There’s a place for cheap goods and there’s a place for quality that lasts a lifetime. Each depends not only on the item in question, but also on individual circumstances. No matter what period in life you may be in now, eventually you will be able to replace disposable goods with quality if you take the proper course.
If you’re deeply in debt, making little money, or for whatever reason barely getting by, quality should not be your first concern. While a case can be made that you may spend more in a lifetime on cheap disposable items than if you “invest” in good quality, that kind of thinking will only help keep you poor. Buying quality things makes sense, buying things you can’t afford does not.
Keep in mind that buying consumer goods, quality or not, is not an investment. An investment is something you expect to give you a return on your money. Unless you are a professional chef, a Le Creuset cast-iron Dutch oven is not going to make you any money. And even then, a professional chef probably wouldn’t buy one for their restaurant because they’re too hard on cookware for it to be worth it. A consumer good is a consumer good. Until you can afford it, don’t buy it.
Here are the three levels of purchasing consumer goods:
- Buy the cheapest thing you can find. If all you can afford is the cheapest thing you can find, do what you have to do. In this case, you shouldn’t be buying anything you don’t absolutely need. Entertain yourself and your family for free; there’s plenty do do that doesn’t cost a dime. Eliminate junk food; there is certainly no necessity for candy bars and soda. Cancel your television subscription. If you’re at the bottom, you should be doing everything you can to get debts paid off, increase your income, and work your way quickly to the next level.
- Focus on the best value. Once you have a little room, whether you’re comfortably focused on paying off debt, or are debt-free and still just not making much money, start focusing on the best value you can afford. What you can “afford” is a subjective thing, I suggest though that you keep your expenses minimal while you get out of debt, and then make a substantial savings part of your new life (at least 25 percent of what you take home). Value is also subjective, but some ideas are to start buying organic produce, good quality shoes and clothes on sale, a decent car that you can pay cash for. Now you can afford some occasional entertainment, and a nice meal out here and there, but keep value in mind.
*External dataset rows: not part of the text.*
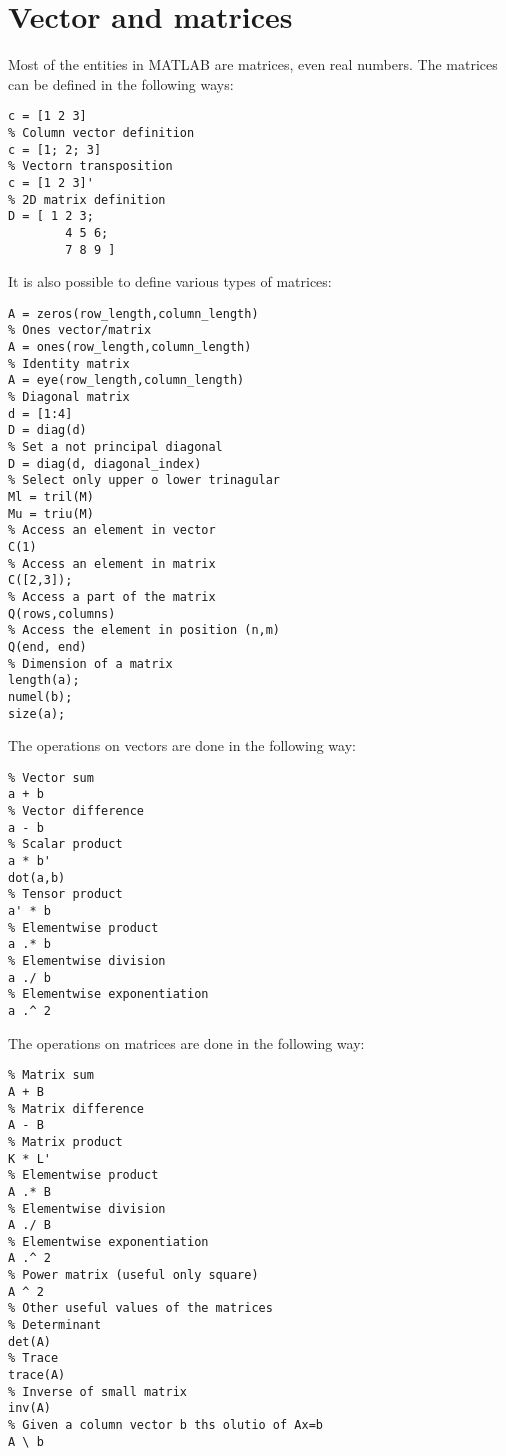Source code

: \documentclass[12pt, a4paper]{report}
\newtheorem[style=M,bodystyle=\normalfont]{theorem}{Theorem}
\newtheorem[style=M,bodystyle=\normalfont]{corollary}{Corollary}
\newtheorem[style=M,bodystyle=\normalfont]{lemma}{Lemma}
\newtheorem[style=M,bodystyle=\normalfont]{definition}{Definition}
\begin{document}
    \section{Vector and matrices}
    Most of the entities in MATLAB are matrices, even real numbers. The matrices can be defined in the following ways: 
    \begin{lstlisting}[frame=single, numbers=none, style=Matlab-bw]
% Row vector definition
c = [1 2 3]
% Column vector definition
c = [1; 2; 3]
% Vectorn transposition
c = [1 2 3]'
% 2D matrix definition
D = [ 1 2 3; 
        4 5 6; 
        7 8 9 ]
    \end{lstlisting}
    It is also possible to define various types of matrices: 
    \begin{lstlisting}[frame=single, numbers=none, style=Matlab-bw]
% Zeros vector/matrix
A = zeros(row_length,column_length)	
% Ones vector/matrix
A = ones(row_length,column_length)	
% Identity matrix
A = eye(row_length,column_length)   
% Diagonal matrix
d = [1:4]
D = diag(d)
% Set a not principal diagonal 
D = diag(d, diagonal_index)
% Select only upper o lower trinagular
Ml = tril(M)
Mu = triu(M)
% Access an element in vector
C(1)
% Access an element in matrix
C([2,3]);
% Access a part of the matrix
Q(rows,columns)    
% Access the element in position (n,m)
Q(end, end)   
% Dimension of a matrix
length(a);
numel(b);
size(a);
    \end{lstlisting}  
    The operations on vectors are done in the following way: 
    \begin{lstlisting}[frame=single, numbers=none, style=Matlab-bw]
% Given two row vectors a and b
% Vector sum
a + b    
% Vector difference
a - b   
% Scalar product
a * b'      
dot(a,b)   
% Tensor product
a' * b      
% Elementwise product
a .* b  
% Elementwise division    
a ./ b  
% Elementwise exponentiation    
a .^ 2      
    \end{lstlisting}  
    The operations on matrices are done in the following way: 
    \begin{lstlisting}[frame=single, numbers=none, style=Matlab-bw]
% Givcen two matrices A and B (both 3x2)
% Matrix sum
A + B
% Matrix difference
A - B
% Matrix product
K * L'
% Elementwise product
A .* B
% Elementwise division
A ./ B      
% Elementwise exponentiation
A .^ 2      
% Power matrix (useful only square)
A ^ 2         
% Other useful values of the matrices
% Determinant
det(A)
% Trace
trace(A)  
% Inverse of small matrix      
inv(A)          
% Given a column vector b ths olutio of Ax=b
A \ b       
    \end{lstlisting}  
\end{document}

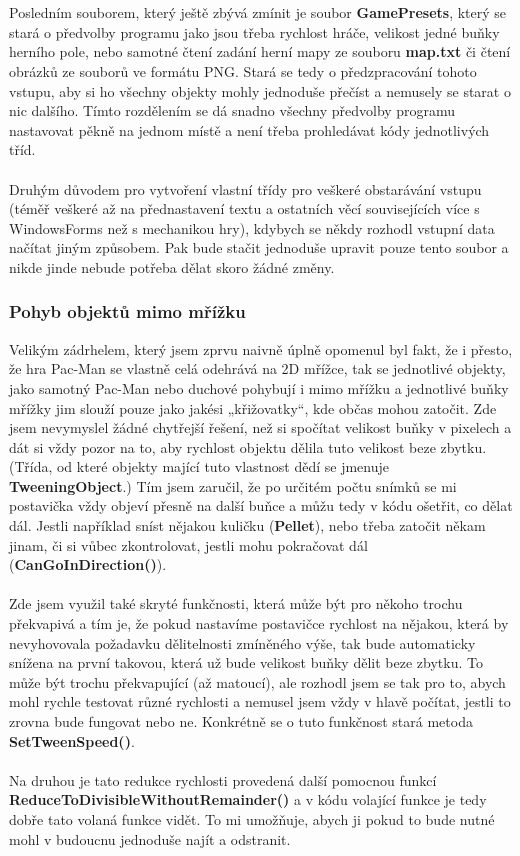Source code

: \documentclass[a4]{article}
\begin{document}
\\\\
Posledním souborem, který ještě zbývá zmínit je soubor \textbf{GamePresets}, který se stará o předvolby programu jako jsou třeba rychlost hráče, velikost jedné buňky herního pole, nebo samotné čtení zadání herní mapy ze souboru \textbf{map.txt} či čtení obrázků ze souborů ve formátu PNG. Stará se tedy o předzpracování tohoto vstupu, aby si ho všechny objekty mohly jednoduše přečíst a nemusely se starat o nic dalšího. Tímto rozdělením se dá snadno všechny předvolby programu nastavovat pěkně na jednom místě a není třeba prohledávat kódy jednotlivých tříd.
\\\\
Druhým důvodem pro vytvoření vlastní třídy pro veškeré obstarávání vstupu (téměř veškeré až na přednastavení textu a ostatních věcí souvisejících více s WindowsForms než s mechanikou hry), kdybych se někdy rozhodl vstupní data načítat jiným způsobem. Pak bude stačit jednoduše upravit pouze tento soubor a nikde jinde nebude potřeba dělat skoro žádné změny.
\subsubsection{Pohyb objektů mimo mřížku}
Velikým zádrhelem, který jsem zprvu naivně úplně opomenul byl fakt, že i přesto, že hra Pac-Man se vlastně celá odehrává na 2D mřížce, tak se jednotlivé objekty, jako samotný Pac-Man nebo duchové pohybují i mimo mřížku a jednotlivé buňky mřížky jim slouží pouze jako jakési „křižovatky“, kde občas mohou zatočit. Zde jsem nevymyslel žádné chytřejší řešení, než si spočítat velikost buňky v pixelech a dát si vždy pozor na to, aby rychlost objektu dělila tuto velikost beze zbytku. (Třída, od které objekty mající tuto vlastnost dědí se jmenuje \textbf{TweeningObject}.) Tím jsem zaručil, že po určitém počtu snímků se mi postavička vždy objeví přesně na další buňce a můžu tedy v kódu ošetřit, co dělat dál. Jestli například sníst nějakou kuličku (\textbf{Pellet}), nebo třeba zatočit někam jinam, či si vůbec zkontrolovat, jestli mohu pokračovat dál (\textbf{CanGoInDirection()}).
\\\\
Zde jsem využil také skryté funkčnosti, která může být pro někoho trochu překvapivá a tím je, že pokud nastavíme postavičce rychlost na nějakou, která by nevyhovovala požadavku dělitelnosti zmíněného výše, tak bude automaticky snížena na první takovou, která už bude velikost buňky dělit beze zbytku. To může být trochu překvapující (až matoucí), ale rozhodl jsem se tak pro to, abych mohl rychle testovat různé rychlosti a nemusel jsem vždy v hlavě počítat, jestli to zrovna bude fungovat nebo ne. Konkrétně se o tuto funkčnost stará metoda \textbf{SetTweenSpeed()}. 
\\\\
Na druhou je tato redukce rychlosti provedená další pomocnou funkcí \textbf{ReduceToDivisibleWithoutRemainder()} a v kódu volající funkce je tedy dobře tato volaná funkce vidět. To mi umožňuje, abych ji pokud to bude nutné mohl v budoucnu jednoduše najít a odstranit.
\end{document}
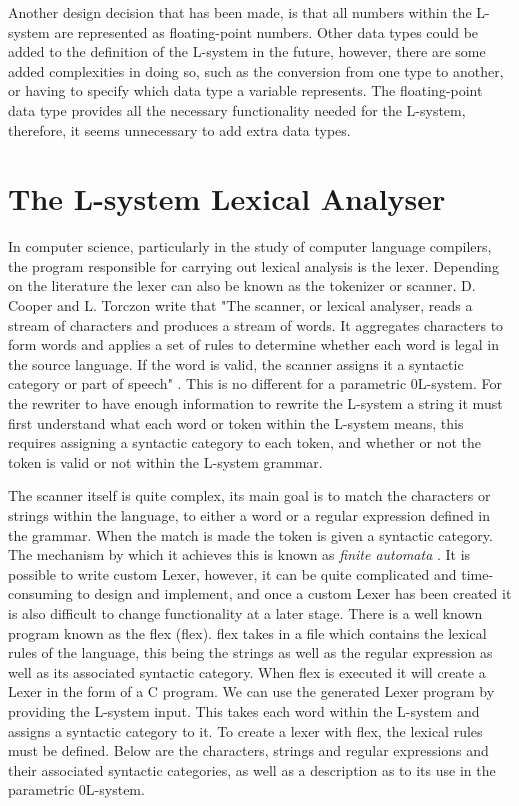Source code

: Another design decision that has been made, is that all numbers within the L-system are represented as floating-point numbers. Other data types could be added to the definition of the L-system in the future, however, there are some added complexities in doing so, such as the conversion from one type to another, or having to specify which data type a variable represents. The floating-point data type provides all the necessary functionality needed for the L-system, therefore, it seems unnecessary to add extra data types. 

\section{The L-system Lexical Analyser} \label{Flex}

In computer science, particularly in the study of computer language compilers, the program responsible for carrying out lexical analysis is the lexer. Depending on the literature the lexer can also be known as the tokenizer or scanner. D. Cooper and L. Torczon write that "The scanner, or lexical analyser, reads a stream of characters and produces a stream of words. It aggregates characters to form words and applies a set of rules to determine whether each word is legal in the source language. If the word is valid, the scanner assigns it a syntactic category or part of speech" \cite{cooper2011engineering}. This is no different for a parametric 0L-system. For the rewriter to have enough information to rewrite the L-system a string it must first understand what each word or token within the L-system means, this requires assigning a syntactic category to each token, and whether or not the token is valid or not within the L-system grammar.  

The scanner itself is quite complex, its main goal is to match the characters or strings within the language, to either a word or a regular expression defined in the grammar. When the match is made the token is given a syntactic category. The mechanism by which it achieves this is known as \textit{finite automata} \cite{wilhelm2013compiler}. It is possible to write custom \gls{Lexer}, however, it can be quite complicated and time-consuming to design and implement, and once a custom \gls{Lexer} has been created it is also difficult to change functionality at a later stage. There is a well known program known as the \acrlong{flex} (\acrshort{flex}). \acrshort{flex} takes in a file which contains the lexical rules of the language, this being the strings as well as the regular expression as well as its associated syntactic category. When \acrshort{flex} is executed it will create a \gls{Lexer} in the form of a C program. We can use the generated Lexer program by providing the L-system input. This takes each word within the L-system and assigns a syntactic category to it. To create a lexer with \acrshort{flex}, the lexical rules must be defined. Below are the characters, strings and regular expressions and their associated syntactic categories, as well as a description as to its use in the parametric 0L-system. 

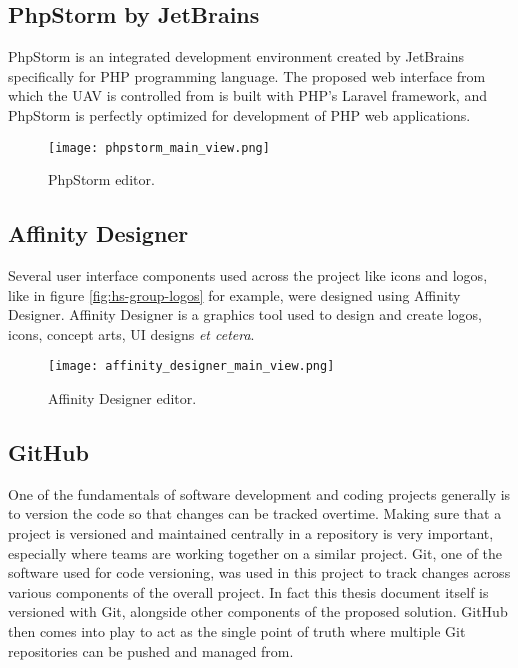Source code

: \subsection{PhpStorm by JetBrains}
\label{subsec:phpstorm}

PhpStorm is an integrated development environment created by JetBrains specifically for PHP programming language. The proposed web interface from which the UAV is controlled from is built with PHP's Laravel framework, and PhpStorm is perfectly optimized for development of PHP web applications.

\begin{figure}[H]
    \centering \texttt{[image: phpstorm\_main\_view.png]}
    \caption{PhpStorm editor.}
    \label{fig:phpstorm}
\end{figure}




\subsection{Affinity Designer}
\label{subsec:affinity-designer}

Several user interface components used across the project like icons and logos, like in figure \ref{fig:hs-group-logos} for example, were designed using Affinity Designer. Affinity Designer is a graphics tool used to design and create logos, icons, concept arts, UI designs \textit{et cetera}.

\begin{figure}[H]
    \centering \texttt{[image: affinity\_designer\_main\_view.png]}
    \caption{Affinity Designer editor.}
    \label{fig:affinity-designer}
\end{figure}




\subsection{GitHub}
\label{subsec:github}

One of the fundamentals of software development and coding projects generally is to version the code so that changes can be tracked overtime. Making sure that a project is versioned and maintained centrally in a repository is very important, especially where teams are working together on a similar project. Git, one of the software used for code versioning, was used in this project to track changes across various components of the overall project. In fact this thesis document itself is versioned with Git, alongside other components of the proposed solution. GitHub then comes into play to act as the single point of truth where multiple Git repositories can be pushed and managed from.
The more you save now, the quicker you work to the next level.
- Replace with quality. You’re completely out of debt, making at least a decent income, and have your sights on continued improvement. You’re in the habit of stashing away substantial savings before you think about spending a dime. Now you’re ready to start replacing cheap goods with quality. I would start with things most relevant to day-to-day life: clothes, cooking equipment, bedding and furniture, a decent vehicle. There are no rules except that the purchase should improve your standard of living (and it goes without saying you should be able to afford it).
The lines between these levels is not a hard one. Often times you will find yourself in between two, for example, buying some things as cheap as you can find but mostly focused on buying value. And if you come across a great deal on something quality, it may make sense to grab it. Be careful with this last one though. Talking yourself into spending on something you can’t afford is exactly how you’ll keep yourself on the bottom.
What do you buy that is cheap, value, or quality?